About this task
Your response should match the records line for line.

Extracted entries
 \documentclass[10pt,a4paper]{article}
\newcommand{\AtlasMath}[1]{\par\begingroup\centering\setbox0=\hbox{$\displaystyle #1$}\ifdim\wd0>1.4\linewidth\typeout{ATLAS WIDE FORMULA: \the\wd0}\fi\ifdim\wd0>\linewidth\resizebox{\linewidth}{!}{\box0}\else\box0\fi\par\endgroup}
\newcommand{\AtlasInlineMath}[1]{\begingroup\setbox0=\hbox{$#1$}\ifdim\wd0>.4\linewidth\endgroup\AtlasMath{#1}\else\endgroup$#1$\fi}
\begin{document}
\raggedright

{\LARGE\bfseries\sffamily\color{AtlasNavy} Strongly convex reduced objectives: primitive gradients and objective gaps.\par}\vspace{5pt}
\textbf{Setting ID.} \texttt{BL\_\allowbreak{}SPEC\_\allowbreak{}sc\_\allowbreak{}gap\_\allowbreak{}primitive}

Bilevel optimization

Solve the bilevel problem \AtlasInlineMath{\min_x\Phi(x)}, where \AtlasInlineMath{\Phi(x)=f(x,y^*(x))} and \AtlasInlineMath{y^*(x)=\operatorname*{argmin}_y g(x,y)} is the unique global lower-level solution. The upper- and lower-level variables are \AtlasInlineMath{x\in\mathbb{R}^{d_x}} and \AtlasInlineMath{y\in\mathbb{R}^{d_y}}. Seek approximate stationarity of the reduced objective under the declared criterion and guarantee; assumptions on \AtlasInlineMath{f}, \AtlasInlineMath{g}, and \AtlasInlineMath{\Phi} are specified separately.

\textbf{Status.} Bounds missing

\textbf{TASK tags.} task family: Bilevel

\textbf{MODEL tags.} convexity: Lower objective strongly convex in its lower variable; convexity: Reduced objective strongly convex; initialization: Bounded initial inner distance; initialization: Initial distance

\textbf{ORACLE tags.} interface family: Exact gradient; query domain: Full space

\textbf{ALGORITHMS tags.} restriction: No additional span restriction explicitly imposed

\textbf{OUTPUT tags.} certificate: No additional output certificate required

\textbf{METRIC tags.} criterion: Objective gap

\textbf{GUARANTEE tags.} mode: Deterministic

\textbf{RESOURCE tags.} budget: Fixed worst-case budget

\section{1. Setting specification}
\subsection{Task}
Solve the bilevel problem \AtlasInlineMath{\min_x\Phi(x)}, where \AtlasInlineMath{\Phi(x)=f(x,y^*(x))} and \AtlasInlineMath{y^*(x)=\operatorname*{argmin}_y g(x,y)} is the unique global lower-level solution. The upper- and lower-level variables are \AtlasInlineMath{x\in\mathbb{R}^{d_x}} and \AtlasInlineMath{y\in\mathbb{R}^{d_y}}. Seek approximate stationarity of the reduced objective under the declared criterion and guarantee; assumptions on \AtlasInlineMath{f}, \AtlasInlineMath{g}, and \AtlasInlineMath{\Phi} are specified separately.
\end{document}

Answer space
 \documentclass[10pt,a4paper]{article}
\newcommand{\AtlasMath}[1]{\par\begingroup\centering\setbox0=\hbox{$\displaystyle #1$}\ifdim\wd0>1.4\linewidth\typeout{ATLAS WIDE FORMULA: \the\wd0}\fi\ifdim\wd0>\linewidth\resizebox{\linewidth}{!}{\box0}\else\box0\fi\par\endgroup}
\newcommand{\AtlasInlineMath}[1]{\begingroup\setbox0=\hbox{$#1$}\ifdim\wd0>.4\linewidth\endgroup\AtlasMath{#1}\else\endgroup$#1$\fi}
\begin{document}
\raggedright

{\LARGE\bfseries\sffamily\color{AtlasNavy} Strongly convex reduced objectives: primitive gradients and objective gaps.\par}\vspace{5pt}
\textbf{Setting ID.} \texttt{BL\_\allowbreak{}SPEC\_\allowbreak{}sc\_\allowbreak{}gap\_\allowbreak{}primitive}

Bilevel optimization

Solve the bilevel problem \AtlasInlineMath{\min_x\Phi(x)}, where \AtlasInlineMath{\Phi(x)=f(x,y^*(x))} and \AtlasInlineMath{y^*(x)=\operatorname*{argmin}_y g(x,y)} is the unique global lower-level solution. The upper- and lower-level variables are \AtlasInlineMath{x\in\mathbb{R}^{d_x}} and \AtlasInlineMath{y\in\mathbb{R}^{d_y}}. Seek approximate stationarity of the reduced objective under the declared criterion and guarantee; assumptions on \AtlasInlineMath{f}, \AtlasInlineMath{g}, and \AtlasInlineMath{\Phi} are specified separately.

\textbf{Status.} Bounds missing

\textbf{TASK tags.} task family: Bilevel

\textbf{MODEL tags.} convexity: Lower objective strongly convex in its lower variable; convexity: Reduced objective strongly convex; initialization: Bounded initial inner distance; initialization: Initial distance

\textbf{ORACLE tags.} interface family: Exact gradient; query domain: Full space

\textbf{ALGORITHMS tags.} restriction: No additional span restriction explicitly imposed

\textbf{OUTPUT tags.} certificate: No additional output certificate required

\textbf{METRIC tags.} criterion: Objective gap

\textbf{GUARANTEE tags.} mode: Deterministic

\textbf{RESOURCE tags.} budget: Fixed worst-case budget

\section{1. Setting specification}
\subsection{Task}
Solve the bilevel problem \AtlasInlineMath{\min_x\Phi(x)}, where \AtlasInlineMath{\Phi(x)=f(x,y^*(x))} and \AtlasInlineMath{y^*(x)=\operatorname*{argmin}_y g(x,y)} is the unique global lower-level solution. The upper- and lower-level variables are \AtlasInlineMath{x\in\mathbb{R}^{d_x}} and \AtlasInlineMath{y\in\mathbb{R}^{d_y}}. Seek approximate stationarity of the reduced objective under the declared criterion and guarantee; assumptions on \AtlasInlineMath{f}, \AtlasInlineMath{g}, and \AtlasInlineMath{\Phi} are specified separately.
\end{document}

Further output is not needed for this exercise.